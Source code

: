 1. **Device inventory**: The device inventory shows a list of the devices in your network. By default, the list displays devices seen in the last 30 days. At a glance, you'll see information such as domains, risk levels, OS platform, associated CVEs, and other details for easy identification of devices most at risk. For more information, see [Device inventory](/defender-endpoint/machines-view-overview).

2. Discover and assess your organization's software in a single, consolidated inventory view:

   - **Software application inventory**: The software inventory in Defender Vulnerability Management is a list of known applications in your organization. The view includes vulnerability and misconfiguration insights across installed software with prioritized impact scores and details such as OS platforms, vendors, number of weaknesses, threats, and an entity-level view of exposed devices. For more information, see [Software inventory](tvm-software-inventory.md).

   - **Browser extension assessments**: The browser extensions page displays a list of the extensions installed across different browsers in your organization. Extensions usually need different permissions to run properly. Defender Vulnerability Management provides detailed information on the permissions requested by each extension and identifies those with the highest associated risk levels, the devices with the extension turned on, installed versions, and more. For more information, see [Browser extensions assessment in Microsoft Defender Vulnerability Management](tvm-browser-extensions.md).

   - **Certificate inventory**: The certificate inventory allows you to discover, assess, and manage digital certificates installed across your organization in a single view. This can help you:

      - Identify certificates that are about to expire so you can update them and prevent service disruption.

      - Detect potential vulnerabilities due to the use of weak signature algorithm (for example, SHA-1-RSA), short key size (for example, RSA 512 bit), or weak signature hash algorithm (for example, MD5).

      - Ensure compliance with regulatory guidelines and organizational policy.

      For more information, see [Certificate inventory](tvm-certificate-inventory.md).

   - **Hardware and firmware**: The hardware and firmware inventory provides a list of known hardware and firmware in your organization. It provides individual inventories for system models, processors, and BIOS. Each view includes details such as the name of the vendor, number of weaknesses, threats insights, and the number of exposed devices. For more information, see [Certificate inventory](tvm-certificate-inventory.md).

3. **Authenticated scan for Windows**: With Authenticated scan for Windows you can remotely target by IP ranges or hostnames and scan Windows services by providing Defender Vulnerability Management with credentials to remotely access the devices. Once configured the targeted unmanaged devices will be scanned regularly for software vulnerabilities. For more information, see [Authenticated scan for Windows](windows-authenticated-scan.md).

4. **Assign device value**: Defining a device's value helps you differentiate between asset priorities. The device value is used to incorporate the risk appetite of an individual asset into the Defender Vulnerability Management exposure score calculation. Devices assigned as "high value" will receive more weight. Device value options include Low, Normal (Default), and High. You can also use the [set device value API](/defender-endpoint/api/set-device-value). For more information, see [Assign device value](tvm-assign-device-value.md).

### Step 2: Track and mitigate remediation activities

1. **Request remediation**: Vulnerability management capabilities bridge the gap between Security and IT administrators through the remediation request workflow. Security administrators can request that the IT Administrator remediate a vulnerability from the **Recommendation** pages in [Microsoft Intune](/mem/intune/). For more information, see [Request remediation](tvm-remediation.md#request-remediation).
=======
YOUR TASK: Beginning with the line that has "2. Discover and" and ending with the line that has "- Identify certificates", set down the lines above exactly and include no others.

RESULT OF THE TASK:
2. Discover and assess your organization's software in a single, consolidated inventory view:

   - **Software application inventory**: The software inventory in Defender Vulnerability Management is a list of known applications in your organization. The view includes vulnerability and misconfiguration insights across installed software with prioritized impact scores and details such as OS platforms, vendors, number of weaknesses, threats, and an entity-level view of exposed devices. For more information, see [Software inventory](tvm-software-inventory.md).

   - **Browser extension assessments**: The browser extensions page displays a list of the extensions installed across different browsers in your organization. Extensions usually need different permissions to run properly. Defender Vulnerability Management provides detailed information on the permissions requested by each extension and identifies those with the highest associated risk levels, the devices with the extension turned on, installed versions, and more. For more information, see [Browser extensions assessment in Microsoft Defender Vulnerability Management](tvm-browser-extensions.md).

   - **Certificate inventory**: The certificate inventory allows you to discover, assess, and manage digital certificates installed across your organization in a single view. This can help you:

      - Identify certificates that are about to expire so you can update them and prevent service disruption.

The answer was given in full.